[Data for the task]:
++++++++++
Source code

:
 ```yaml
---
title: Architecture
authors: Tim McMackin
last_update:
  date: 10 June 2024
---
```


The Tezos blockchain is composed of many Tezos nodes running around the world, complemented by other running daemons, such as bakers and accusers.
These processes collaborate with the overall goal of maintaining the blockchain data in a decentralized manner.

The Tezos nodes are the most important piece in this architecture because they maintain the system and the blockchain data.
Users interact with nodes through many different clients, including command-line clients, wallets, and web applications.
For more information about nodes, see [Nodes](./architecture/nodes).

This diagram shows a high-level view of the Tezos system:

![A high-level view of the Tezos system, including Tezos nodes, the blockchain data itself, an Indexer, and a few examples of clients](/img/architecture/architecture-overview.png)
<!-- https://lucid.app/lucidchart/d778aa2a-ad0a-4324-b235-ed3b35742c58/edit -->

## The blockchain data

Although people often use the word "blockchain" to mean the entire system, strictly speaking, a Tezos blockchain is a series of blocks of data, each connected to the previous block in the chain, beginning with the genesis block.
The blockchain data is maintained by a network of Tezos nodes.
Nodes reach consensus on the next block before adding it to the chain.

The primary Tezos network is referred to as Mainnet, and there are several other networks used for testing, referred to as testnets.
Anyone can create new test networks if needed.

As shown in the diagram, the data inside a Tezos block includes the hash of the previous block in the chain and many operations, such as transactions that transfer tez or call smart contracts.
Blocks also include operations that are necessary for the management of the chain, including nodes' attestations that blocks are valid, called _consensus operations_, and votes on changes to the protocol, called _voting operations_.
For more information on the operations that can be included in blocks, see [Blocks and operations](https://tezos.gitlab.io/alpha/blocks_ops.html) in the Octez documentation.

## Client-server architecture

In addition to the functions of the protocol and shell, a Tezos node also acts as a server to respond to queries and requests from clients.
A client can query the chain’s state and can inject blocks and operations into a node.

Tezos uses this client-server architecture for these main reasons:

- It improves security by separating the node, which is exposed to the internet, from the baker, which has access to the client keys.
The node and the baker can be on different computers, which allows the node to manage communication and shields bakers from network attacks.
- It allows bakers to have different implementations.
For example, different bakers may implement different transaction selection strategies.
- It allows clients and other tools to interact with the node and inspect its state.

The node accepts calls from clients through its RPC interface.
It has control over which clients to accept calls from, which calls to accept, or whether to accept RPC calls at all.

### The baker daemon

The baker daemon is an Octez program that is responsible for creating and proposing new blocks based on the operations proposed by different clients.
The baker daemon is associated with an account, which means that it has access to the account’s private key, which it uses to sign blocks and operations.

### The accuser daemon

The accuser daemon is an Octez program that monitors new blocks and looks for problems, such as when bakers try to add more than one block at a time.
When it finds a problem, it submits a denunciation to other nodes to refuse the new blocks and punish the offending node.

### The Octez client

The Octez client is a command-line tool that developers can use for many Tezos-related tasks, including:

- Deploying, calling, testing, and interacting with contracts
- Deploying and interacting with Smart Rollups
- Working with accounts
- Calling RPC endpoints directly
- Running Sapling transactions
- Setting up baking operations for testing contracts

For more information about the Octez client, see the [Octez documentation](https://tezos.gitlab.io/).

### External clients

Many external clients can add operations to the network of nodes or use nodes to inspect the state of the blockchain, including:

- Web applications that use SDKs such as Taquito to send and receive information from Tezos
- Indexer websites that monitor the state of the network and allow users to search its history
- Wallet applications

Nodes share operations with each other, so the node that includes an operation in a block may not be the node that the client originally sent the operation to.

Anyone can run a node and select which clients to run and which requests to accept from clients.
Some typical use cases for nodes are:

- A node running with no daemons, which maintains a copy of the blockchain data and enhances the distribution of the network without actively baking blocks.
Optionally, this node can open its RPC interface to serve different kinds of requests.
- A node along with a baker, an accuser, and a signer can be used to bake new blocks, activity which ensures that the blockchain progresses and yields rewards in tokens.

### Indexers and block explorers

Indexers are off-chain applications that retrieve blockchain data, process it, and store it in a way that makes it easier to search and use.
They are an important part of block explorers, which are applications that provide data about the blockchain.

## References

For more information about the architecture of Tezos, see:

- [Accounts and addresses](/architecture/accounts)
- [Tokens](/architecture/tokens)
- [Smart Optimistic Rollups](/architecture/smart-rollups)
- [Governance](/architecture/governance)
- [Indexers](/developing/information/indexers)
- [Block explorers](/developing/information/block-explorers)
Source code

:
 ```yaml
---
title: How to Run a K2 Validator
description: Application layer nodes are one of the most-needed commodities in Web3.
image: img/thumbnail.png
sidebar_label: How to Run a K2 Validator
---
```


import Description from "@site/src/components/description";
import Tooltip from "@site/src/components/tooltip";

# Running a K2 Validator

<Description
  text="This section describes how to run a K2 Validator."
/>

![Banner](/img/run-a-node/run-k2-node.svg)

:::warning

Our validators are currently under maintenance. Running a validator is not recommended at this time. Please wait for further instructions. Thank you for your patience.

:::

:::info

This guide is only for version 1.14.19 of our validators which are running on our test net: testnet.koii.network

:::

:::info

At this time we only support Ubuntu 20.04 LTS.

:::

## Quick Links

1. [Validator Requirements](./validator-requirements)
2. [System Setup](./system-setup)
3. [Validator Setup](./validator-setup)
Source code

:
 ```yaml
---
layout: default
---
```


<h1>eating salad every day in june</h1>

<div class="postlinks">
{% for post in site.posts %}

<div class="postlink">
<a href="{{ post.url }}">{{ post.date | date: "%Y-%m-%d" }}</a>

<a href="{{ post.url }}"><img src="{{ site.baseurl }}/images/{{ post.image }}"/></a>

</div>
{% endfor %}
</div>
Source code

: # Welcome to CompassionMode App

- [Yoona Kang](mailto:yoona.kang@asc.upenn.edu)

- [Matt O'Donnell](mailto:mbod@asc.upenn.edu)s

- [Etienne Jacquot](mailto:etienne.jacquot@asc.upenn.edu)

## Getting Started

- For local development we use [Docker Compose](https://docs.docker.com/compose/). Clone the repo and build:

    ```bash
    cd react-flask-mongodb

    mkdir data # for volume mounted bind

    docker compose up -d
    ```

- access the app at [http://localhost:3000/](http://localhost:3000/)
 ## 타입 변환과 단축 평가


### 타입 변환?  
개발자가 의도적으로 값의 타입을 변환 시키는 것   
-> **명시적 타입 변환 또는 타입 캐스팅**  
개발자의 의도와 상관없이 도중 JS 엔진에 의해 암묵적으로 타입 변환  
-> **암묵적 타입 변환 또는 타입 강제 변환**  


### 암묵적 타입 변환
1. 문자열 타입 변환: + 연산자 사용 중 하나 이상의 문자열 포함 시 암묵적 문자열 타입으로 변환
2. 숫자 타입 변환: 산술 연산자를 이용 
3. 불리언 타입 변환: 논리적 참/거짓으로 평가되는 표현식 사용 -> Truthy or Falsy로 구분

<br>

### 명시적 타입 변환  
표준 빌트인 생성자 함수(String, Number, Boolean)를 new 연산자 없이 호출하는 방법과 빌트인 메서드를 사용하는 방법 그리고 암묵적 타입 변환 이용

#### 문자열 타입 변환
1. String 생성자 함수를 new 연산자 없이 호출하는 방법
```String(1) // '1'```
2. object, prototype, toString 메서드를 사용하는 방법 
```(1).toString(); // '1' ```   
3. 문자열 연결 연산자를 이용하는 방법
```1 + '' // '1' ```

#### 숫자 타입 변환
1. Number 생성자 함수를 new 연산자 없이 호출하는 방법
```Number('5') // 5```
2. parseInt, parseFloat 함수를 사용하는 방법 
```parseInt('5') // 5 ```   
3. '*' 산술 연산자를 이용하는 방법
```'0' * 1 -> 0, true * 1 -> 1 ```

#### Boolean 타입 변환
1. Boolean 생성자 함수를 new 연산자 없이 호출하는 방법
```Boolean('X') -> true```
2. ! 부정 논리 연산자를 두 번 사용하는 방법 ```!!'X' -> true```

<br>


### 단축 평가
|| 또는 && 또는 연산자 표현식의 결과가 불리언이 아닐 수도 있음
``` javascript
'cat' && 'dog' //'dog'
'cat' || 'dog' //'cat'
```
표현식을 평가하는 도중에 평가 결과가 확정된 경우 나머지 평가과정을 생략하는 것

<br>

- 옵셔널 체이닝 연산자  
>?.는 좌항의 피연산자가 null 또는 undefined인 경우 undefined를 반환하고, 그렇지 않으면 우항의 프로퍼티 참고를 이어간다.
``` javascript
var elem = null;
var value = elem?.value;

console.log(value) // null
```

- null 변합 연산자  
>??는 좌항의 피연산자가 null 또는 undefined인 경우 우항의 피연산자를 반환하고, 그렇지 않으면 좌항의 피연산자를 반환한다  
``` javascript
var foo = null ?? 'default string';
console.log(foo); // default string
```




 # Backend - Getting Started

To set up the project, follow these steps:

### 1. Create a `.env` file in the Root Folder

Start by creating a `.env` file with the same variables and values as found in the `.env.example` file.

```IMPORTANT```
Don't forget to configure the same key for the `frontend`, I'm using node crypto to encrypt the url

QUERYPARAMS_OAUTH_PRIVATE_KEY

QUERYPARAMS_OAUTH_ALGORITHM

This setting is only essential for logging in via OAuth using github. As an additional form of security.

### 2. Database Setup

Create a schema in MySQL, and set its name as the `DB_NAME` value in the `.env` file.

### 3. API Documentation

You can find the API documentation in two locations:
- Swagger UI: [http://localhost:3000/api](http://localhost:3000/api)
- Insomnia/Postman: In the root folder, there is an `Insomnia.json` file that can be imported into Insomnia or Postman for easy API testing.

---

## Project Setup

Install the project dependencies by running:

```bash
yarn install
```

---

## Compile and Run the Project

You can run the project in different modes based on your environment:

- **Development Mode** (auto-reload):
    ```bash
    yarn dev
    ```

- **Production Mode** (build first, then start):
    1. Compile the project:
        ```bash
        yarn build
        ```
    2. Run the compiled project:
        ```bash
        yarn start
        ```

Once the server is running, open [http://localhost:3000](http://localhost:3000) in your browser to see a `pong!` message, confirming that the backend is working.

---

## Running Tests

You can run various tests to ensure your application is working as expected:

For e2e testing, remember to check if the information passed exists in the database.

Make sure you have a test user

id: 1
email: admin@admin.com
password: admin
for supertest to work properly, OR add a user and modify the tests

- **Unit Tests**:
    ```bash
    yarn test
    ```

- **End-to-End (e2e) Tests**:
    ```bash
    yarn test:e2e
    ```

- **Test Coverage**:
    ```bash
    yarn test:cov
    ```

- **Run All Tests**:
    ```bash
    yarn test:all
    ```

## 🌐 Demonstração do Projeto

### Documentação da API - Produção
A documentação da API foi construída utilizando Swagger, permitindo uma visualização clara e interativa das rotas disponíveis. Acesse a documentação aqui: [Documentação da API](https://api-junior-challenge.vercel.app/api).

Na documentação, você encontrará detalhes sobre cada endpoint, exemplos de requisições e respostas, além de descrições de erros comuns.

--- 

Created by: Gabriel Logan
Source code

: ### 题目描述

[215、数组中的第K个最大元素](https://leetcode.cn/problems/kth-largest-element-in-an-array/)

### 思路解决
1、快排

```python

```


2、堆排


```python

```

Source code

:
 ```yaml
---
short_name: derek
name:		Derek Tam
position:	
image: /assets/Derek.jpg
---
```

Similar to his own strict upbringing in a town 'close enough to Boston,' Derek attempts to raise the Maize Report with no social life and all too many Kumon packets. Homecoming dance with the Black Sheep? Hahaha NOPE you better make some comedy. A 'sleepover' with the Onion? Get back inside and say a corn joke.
++++++++++
[What to do]:
Return, with no change at all, every line in the entries above from the line containing "section describes how" through the line containing "### 암묵적 타입 변환".

[Result]:
  text="This section describes how to run a K2 Validator."
/>

![Banner](/img/run-a-node/run-k2-node.svg)

:::warning

Our validators are currently under maintenance. Running a validator is not recommended at this time. Please wait for further instructions. Thank you for your patience.

:::

:::info

This guide is only for version 1.14.19 of our validators which are running on our test net: testnet.koii.network

:::

:::info

At this time we only support Ubuntu 20.04 LTS.

:::

## Quick Links

1. [Validator Requirements](./validator-requirements)
2. [System Setup](./system-setup)
3. [Validator Setup](./validator-setup)
Source code

:
 ```yaml
---
layout: default
---
```


<h1>eating salad every day in june</h1>

<div class="postlinks">
{% for post in site.posts %}

<div class="postlink">
<a href="{{ post.url }}">{{ post.date | date: "%Y-%m-%d" }}</a>

<a href="{{ post.url }}"><img src="{{ site.baseurl }}/images/{{ post.image }}"/></a>

</div>
{% endfor %}
</div>
Source code

: # Welcome to CompassionMode App

- [Yoona Kang](mailto:yoona.kang@asc.upenn.edu)

- [Matt O'Donnell](mailto:mbod@asc.upenn.edu)s

- [Etienne Jacquot](mailto:etienne.jacquot@asc.upenn.edu)

## Getting Started

- For local development we use [Docker Compose](https://docs.docker.com/compose/). Clone the repo and build:

    ```bash
    cd react-flask-mongodb

    mkdir data # for volume mounted bind

    docker compose up -d
    ```

- access the app at [http://localhost:3000/](http://localhost:3000/)
 ## 타입 변환과 단축 평가


### 타입 변환?  
개발자가 의도적으로 값의 타입을 변환 시키는 것   
-> **명시적 타입 변환 또는 타입 캐스팅**  
개발자의 의도와 상관없이 도중 JS 엔진에 의해 암묵적으로 타입 변환  
-> **암묵적 타입 변환 또는 타입 강제 변환**  


### 암묵적 타입 변환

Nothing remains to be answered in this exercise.